● **Supplied material**

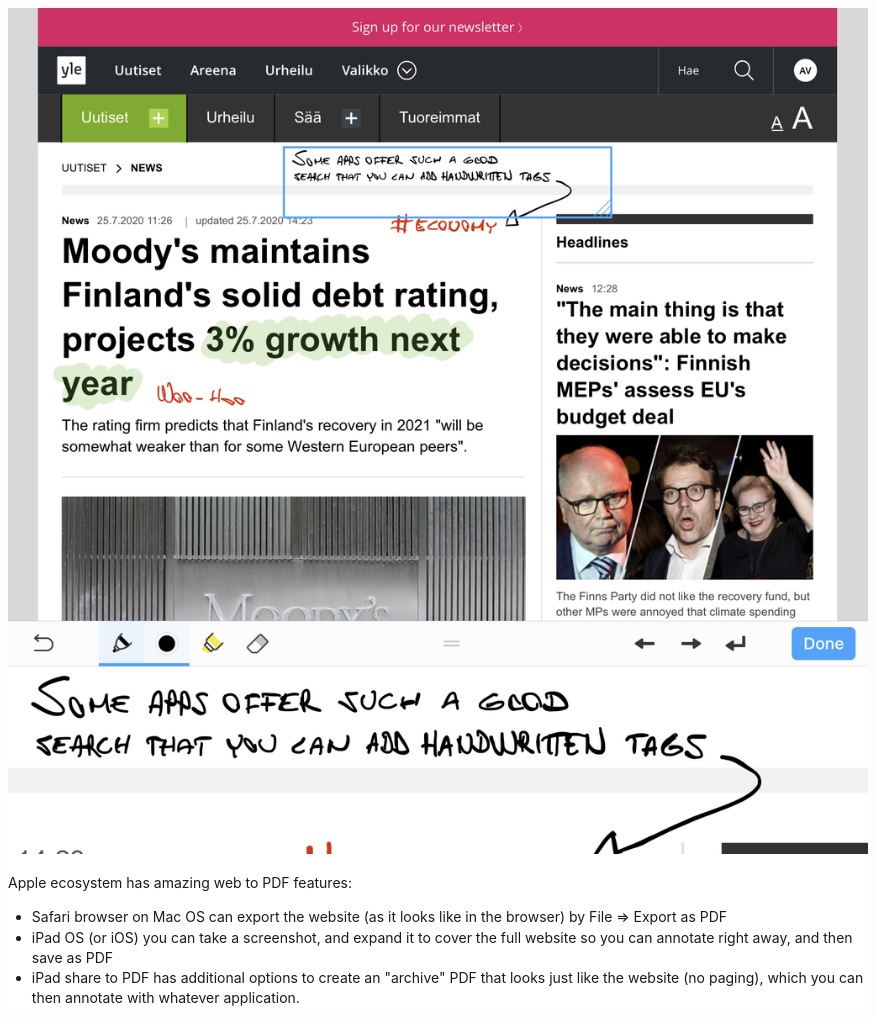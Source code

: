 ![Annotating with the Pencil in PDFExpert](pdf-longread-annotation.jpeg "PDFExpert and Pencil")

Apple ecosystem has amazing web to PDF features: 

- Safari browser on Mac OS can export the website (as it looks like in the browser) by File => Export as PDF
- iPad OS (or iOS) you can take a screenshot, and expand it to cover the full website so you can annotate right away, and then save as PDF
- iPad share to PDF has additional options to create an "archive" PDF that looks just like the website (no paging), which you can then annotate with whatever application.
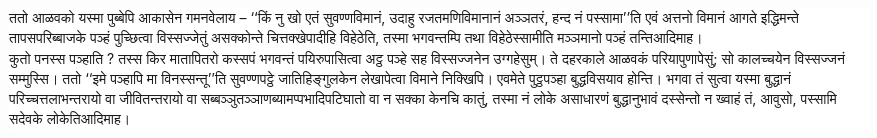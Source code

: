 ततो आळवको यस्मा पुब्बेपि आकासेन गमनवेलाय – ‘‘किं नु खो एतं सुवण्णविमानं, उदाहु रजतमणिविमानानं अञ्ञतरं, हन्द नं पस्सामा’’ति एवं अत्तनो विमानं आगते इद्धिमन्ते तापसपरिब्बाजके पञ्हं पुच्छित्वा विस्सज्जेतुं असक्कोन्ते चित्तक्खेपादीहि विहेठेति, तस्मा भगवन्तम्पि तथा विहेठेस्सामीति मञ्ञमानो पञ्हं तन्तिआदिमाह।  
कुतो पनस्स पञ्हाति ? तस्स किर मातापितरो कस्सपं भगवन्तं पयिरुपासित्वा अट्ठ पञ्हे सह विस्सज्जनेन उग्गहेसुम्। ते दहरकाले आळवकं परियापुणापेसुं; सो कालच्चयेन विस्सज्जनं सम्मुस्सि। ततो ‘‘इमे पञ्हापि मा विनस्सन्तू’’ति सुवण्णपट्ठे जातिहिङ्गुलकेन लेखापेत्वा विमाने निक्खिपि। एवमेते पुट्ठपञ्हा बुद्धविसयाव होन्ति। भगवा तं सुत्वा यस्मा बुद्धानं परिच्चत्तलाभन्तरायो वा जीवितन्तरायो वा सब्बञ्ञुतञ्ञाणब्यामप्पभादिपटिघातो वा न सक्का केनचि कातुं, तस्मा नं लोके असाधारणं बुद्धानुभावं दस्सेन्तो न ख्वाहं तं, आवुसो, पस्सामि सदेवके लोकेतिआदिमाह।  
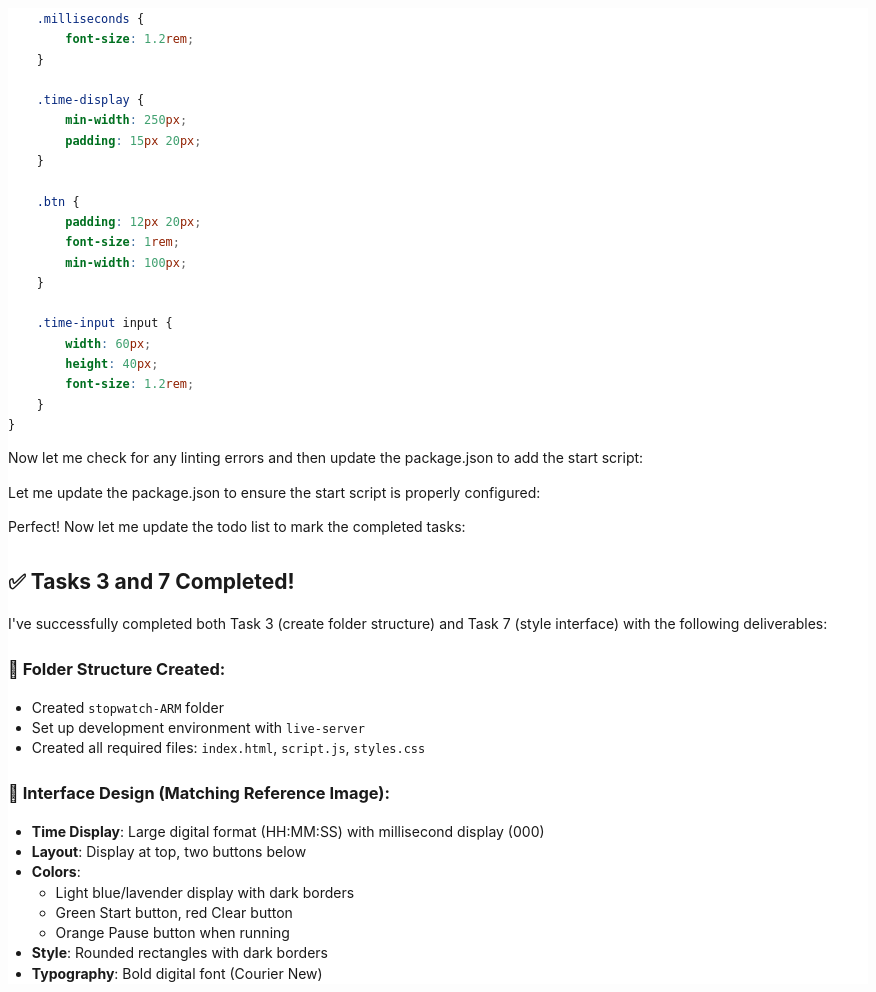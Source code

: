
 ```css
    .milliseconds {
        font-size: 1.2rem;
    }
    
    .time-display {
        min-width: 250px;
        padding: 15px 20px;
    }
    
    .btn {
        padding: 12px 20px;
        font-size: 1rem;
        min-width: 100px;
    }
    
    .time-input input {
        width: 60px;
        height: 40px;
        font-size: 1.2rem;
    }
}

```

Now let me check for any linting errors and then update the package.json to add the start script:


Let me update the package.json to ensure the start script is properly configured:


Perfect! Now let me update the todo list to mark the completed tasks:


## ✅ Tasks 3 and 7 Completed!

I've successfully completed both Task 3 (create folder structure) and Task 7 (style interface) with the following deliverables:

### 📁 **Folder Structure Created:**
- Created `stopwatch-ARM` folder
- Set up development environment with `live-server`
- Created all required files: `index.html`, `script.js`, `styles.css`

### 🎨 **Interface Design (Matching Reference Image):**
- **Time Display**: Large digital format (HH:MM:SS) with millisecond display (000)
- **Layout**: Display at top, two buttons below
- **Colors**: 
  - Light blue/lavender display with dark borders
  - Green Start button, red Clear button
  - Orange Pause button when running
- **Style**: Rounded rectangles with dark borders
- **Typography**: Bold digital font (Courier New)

* * *

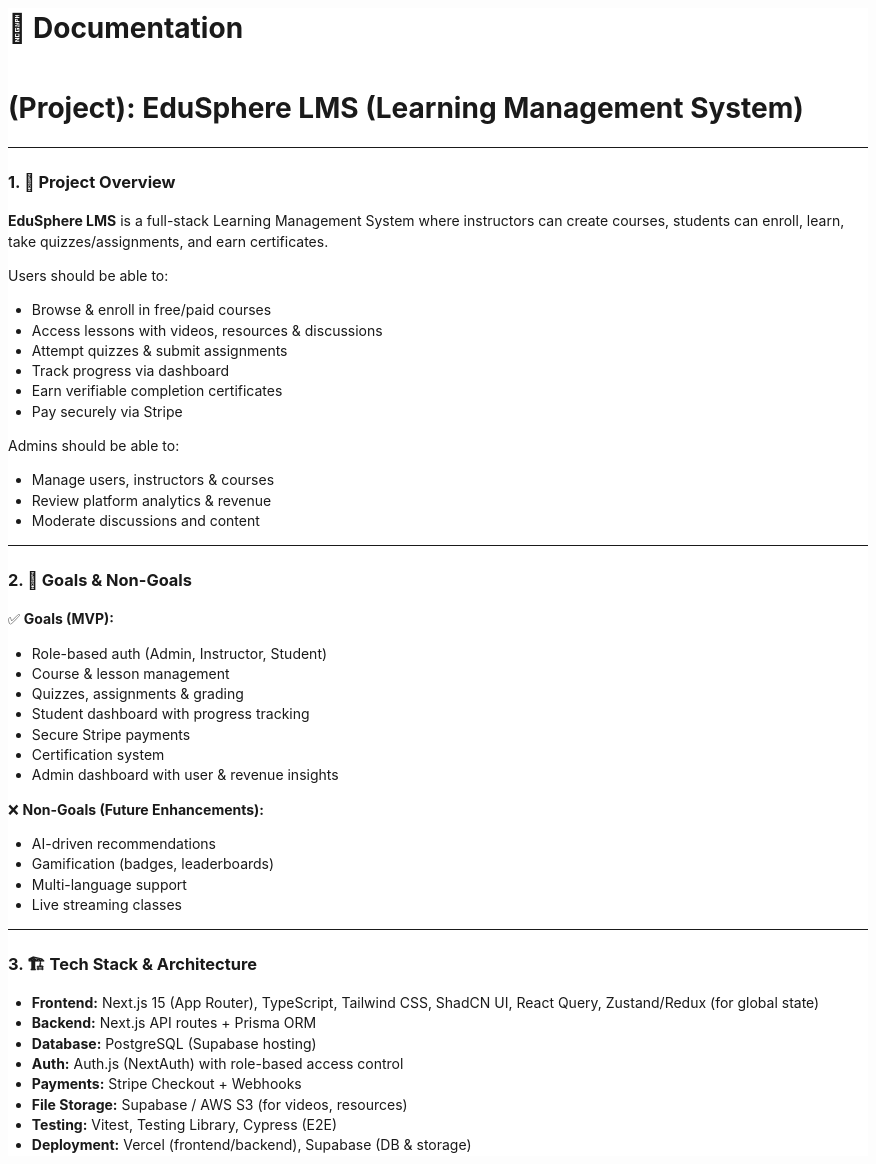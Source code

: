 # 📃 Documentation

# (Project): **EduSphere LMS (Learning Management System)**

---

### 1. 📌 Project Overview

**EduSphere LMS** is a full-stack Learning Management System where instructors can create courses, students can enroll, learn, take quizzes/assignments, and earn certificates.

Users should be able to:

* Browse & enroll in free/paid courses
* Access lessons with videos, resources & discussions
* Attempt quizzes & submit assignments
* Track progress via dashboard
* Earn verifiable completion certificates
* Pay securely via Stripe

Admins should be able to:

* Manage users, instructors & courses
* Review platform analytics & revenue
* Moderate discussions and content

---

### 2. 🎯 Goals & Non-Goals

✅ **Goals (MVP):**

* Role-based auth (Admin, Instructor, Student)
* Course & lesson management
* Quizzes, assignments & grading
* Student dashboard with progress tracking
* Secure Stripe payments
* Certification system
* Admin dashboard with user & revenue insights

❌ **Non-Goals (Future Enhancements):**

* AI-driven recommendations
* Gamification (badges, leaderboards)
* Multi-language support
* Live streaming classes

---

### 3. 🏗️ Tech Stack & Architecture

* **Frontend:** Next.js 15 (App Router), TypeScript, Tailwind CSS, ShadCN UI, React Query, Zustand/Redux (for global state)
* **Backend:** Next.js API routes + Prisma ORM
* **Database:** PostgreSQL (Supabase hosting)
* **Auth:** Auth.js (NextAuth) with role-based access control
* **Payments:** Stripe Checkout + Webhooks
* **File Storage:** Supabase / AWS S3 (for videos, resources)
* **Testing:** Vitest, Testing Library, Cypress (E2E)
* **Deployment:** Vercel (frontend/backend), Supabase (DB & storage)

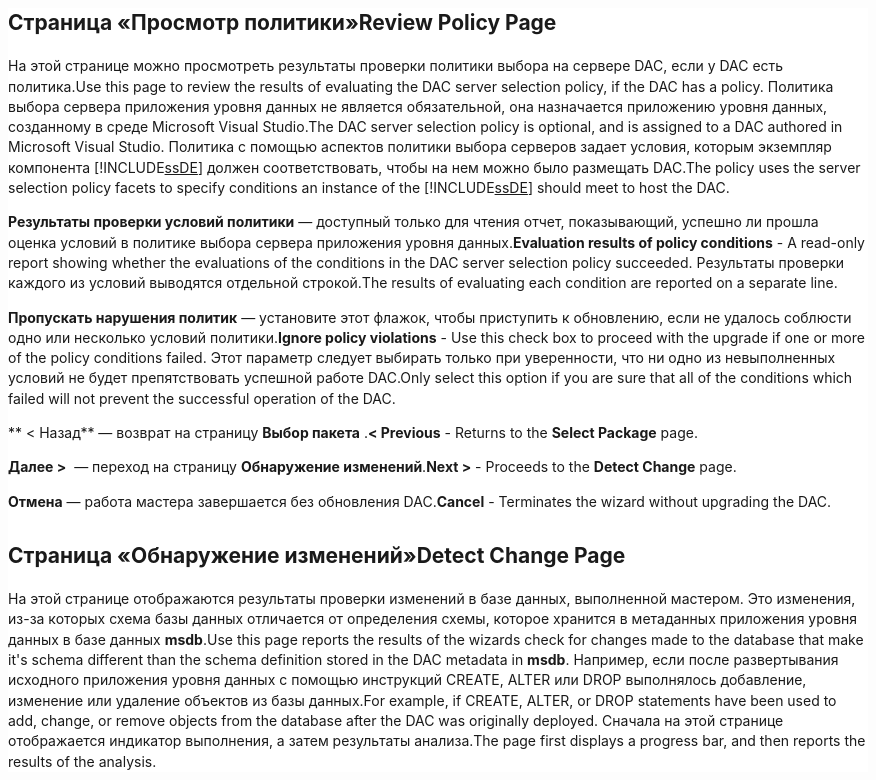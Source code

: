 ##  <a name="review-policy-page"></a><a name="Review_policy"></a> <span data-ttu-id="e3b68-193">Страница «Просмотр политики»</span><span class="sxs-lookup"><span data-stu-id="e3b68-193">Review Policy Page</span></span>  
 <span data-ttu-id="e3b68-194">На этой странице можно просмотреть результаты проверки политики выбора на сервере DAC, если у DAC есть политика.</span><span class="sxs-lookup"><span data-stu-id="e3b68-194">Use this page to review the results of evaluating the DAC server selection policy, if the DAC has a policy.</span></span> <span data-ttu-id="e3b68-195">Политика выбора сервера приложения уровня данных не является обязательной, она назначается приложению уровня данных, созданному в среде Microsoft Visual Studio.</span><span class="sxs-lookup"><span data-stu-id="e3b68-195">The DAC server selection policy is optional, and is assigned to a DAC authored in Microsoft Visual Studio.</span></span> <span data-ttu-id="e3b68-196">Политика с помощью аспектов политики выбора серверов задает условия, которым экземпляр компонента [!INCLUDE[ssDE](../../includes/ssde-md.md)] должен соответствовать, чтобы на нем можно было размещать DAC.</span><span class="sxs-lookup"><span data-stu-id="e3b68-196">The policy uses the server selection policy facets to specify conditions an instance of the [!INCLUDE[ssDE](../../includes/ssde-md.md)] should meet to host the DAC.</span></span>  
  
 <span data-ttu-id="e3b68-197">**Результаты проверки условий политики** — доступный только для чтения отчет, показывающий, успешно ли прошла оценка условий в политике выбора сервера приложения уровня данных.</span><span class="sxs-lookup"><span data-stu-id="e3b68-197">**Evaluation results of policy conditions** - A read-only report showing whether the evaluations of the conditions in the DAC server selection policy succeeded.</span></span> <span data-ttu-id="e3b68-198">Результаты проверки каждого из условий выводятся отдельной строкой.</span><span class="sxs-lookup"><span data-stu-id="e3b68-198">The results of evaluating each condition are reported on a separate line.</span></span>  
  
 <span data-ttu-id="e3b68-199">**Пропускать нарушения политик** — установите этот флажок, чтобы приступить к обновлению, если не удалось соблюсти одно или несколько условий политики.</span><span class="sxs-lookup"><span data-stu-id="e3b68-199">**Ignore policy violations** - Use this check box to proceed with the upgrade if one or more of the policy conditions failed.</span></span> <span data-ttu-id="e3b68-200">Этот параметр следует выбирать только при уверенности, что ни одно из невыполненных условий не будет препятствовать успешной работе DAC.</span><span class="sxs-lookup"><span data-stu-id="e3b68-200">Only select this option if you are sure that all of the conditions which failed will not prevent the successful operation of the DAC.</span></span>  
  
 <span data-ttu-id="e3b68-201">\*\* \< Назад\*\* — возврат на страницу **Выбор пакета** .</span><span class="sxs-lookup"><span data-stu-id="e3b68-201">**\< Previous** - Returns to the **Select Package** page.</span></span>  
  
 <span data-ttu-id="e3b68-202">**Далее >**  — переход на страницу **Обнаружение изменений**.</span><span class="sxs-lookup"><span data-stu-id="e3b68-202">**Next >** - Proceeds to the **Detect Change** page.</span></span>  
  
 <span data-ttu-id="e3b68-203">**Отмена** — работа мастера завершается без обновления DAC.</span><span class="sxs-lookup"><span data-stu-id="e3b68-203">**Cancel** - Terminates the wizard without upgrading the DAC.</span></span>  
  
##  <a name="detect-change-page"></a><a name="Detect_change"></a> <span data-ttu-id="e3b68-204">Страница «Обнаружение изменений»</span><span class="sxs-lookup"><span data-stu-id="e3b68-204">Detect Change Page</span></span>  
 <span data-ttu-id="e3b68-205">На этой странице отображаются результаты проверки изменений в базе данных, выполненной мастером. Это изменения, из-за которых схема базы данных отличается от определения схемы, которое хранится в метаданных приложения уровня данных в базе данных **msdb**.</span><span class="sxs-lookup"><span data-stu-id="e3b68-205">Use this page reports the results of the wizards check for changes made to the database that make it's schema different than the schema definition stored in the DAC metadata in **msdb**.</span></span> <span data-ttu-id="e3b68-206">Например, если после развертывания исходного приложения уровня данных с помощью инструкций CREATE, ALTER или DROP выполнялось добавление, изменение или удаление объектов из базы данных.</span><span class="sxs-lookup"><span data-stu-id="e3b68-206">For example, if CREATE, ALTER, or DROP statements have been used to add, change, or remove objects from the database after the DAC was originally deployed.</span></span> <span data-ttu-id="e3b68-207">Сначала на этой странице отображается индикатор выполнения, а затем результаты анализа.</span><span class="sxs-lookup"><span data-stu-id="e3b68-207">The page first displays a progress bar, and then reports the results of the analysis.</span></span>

...

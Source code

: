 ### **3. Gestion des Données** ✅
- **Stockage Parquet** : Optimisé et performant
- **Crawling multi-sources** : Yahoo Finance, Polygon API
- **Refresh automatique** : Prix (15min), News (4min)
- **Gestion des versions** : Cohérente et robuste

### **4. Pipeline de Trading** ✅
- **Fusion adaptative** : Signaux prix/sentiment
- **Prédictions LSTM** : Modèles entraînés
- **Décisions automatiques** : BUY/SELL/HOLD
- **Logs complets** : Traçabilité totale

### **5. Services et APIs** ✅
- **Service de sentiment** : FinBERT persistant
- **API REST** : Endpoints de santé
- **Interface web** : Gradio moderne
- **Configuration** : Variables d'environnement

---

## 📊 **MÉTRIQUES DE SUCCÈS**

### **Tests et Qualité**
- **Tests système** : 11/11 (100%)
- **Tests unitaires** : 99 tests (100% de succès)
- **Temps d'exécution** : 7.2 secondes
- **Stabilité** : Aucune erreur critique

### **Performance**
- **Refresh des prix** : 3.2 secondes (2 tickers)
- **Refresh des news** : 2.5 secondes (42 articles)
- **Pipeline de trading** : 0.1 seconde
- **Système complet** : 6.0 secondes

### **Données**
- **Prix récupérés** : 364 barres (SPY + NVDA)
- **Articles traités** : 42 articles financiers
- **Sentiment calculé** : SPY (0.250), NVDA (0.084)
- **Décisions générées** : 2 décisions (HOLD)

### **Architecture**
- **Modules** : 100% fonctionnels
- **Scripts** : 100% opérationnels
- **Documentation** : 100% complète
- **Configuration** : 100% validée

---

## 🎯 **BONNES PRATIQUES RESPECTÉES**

● **Task brief**
Produce a word-for-word copy of everything above from the line holding "### 📁 **Folder Structure Created:**" down to the line holding "- Orange Pause button when running", with both of those lines kept.

● **Finished exercise**
### 📁 **Folder Structure Created:**
- Created `stopwatch-ARM` folder
- Set up development environment with `live-server`
- Created all required files: `index.html`, `script.js`, `styles.css`

### 🎨 **Interface Design (Matching Reference Image):**
- **Time Display**: Large digital format (HH:MM:SS) with millisecond display (000)
- **Layout**: Display at top, two buttons below
- **Colors**: 
  - Light blue/lavender display with dark borders
  - Green Start button, red Clear button
  - Orange Pause button when running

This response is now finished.